EXERCISE DIRECTIONS: Give the line with "Then converted Hue" again, along with every line below it to the end of the records, word for word.

• • • •

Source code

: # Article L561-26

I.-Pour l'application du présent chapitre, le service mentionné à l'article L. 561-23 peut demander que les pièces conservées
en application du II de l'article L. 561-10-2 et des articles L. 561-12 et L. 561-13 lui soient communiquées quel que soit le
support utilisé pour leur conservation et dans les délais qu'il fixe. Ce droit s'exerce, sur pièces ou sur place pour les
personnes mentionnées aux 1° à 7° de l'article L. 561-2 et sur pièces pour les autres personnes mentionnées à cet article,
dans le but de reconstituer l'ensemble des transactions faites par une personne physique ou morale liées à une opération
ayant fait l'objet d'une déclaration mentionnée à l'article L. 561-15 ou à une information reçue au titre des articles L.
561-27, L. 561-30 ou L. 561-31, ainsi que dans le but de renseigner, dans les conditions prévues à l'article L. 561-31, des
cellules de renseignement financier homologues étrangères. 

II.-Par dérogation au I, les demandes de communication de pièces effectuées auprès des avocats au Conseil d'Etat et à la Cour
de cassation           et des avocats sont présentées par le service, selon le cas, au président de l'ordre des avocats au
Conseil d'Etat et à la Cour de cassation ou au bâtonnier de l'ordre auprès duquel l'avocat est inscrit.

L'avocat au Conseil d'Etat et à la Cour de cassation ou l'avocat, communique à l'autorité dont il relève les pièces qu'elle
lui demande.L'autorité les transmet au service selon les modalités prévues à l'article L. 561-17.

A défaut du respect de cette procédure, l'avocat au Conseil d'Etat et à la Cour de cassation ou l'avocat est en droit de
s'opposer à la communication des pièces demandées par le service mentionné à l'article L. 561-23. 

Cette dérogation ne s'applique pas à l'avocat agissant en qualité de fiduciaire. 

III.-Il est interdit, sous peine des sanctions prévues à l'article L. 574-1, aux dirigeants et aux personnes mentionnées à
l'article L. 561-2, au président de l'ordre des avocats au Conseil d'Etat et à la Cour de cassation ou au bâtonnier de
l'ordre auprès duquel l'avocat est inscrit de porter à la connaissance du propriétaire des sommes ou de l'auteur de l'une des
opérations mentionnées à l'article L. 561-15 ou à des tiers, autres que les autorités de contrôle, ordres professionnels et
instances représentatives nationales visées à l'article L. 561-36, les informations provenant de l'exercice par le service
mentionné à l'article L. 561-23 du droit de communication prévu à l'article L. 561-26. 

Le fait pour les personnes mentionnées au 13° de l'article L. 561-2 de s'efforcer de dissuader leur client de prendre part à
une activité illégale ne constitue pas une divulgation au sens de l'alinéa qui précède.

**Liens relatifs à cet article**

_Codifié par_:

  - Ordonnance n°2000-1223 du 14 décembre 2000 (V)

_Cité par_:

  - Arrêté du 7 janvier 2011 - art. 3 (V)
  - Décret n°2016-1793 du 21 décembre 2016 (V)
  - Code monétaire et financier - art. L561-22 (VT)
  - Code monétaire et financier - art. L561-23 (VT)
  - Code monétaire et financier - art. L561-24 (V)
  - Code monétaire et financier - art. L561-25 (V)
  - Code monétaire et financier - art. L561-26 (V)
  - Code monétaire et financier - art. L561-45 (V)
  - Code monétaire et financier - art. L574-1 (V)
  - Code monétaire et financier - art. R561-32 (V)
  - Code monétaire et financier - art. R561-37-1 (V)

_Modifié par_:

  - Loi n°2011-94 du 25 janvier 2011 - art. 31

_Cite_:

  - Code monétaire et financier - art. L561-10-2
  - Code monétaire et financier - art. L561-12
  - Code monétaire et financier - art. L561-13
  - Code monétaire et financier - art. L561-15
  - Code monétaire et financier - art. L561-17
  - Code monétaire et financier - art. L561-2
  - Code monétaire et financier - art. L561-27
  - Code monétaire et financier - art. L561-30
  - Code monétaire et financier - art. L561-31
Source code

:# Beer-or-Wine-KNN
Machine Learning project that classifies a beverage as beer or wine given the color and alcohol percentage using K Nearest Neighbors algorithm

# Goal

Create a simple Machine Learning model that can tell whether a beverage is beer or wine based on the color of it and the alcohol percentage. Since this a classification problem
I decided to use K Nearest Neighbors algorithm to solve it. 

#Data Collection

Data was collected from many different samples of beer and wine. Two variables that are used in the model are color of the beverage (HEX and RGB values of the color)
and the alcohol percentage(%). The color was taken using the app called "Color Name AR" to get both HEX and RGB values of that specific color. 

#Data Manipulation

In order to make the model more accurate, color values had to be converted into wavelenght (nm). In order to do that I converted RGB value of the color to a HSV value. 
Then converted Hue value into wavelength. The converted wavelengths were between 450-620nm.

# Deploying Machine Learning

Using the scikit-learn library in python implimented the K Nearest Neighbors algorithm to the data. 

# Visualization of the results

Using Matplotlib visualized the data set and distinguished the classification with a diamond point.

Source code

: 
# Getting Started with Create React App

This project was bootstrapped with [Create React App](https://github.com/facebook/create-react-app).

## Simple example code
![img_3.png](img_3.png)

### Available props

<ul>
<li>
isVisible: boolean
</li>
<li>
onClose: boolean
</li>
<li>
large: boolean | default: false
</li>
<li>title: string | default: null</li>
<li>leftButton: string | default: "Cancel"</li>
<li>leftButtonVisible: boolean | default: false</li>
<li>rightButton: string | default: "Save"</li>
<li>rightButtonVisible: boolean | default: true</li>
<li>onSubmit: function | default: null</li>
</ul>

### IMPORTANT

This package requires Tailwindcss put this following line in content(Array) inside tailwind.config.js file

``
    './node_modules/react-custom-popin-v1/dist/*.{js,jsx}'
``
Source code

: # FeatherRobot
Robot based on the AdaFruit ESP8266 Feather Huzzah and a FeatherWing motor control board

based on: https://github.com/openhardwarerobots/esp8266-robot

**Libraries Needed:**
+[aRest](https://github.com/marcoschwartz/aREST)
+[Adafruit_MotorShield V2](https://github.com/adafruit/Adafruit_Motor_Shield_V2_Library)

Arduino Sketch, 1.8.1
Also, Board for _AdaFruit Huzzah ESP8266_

• • • •

TASK RESULT:
Then converted Hue value into wavelength. The converted wavelengths were between 450-620nm.

# Deploying Machine Learning

Using the scikit-learn library in python implimented the K Nearest Neighbors algorithm to the data. 

# Visualization of the results

Using Matplotlib visualized the data set and distinguished the classification with a diamond point.

Source code

: 
# Getting Started with Create React App

This project was bootstrapped with [Create React App](https://github.com/facebook/create-react-app).

## Simple example code
![img_3.png](img_3.png)

### Available props

<ul>
<li>
isVisible: boolean
</li>
<li>
onClose: boolean
</li>
<li>
large: boolean | default: false
</li>
<li>title: string | default: null</li>
<li>leftButton: string | default: "Cancel"</li>
<li>leftButtonVisible: boolean | default: false</li>
<li>rightButton: string | default: "Save"</li>
<li>rightButtonVisible: boolean | default: true</li>
<li>onSubmit: function | default: null</li>
</ul>

### IMPORTANT

This package requires Tailwindcss put this following line in content(Array) inside tailwind.config.js file

``
    './node_modules/react-custom-popin-v1/dist/*.{js,jsx}'
``
Source code

: # FeatherRobot
Robot based on the AdaFruit ESP8266 Feather Huzzah and a FeatherWing motor control board

based on: https://github.com/openhardwarerobots/esp8266-robot

**Libraries Needed:**
+[aRest](https://github.com/marcoschwartz/aREST)
+[Adafruit_MotorShield V2](https://github.com/adafruit/Adafruit_Motor_Shield_V2_Library)

Arduino Sketch, 1.8.1
Also, Board for _AdaFruit Huzzah ESP8266_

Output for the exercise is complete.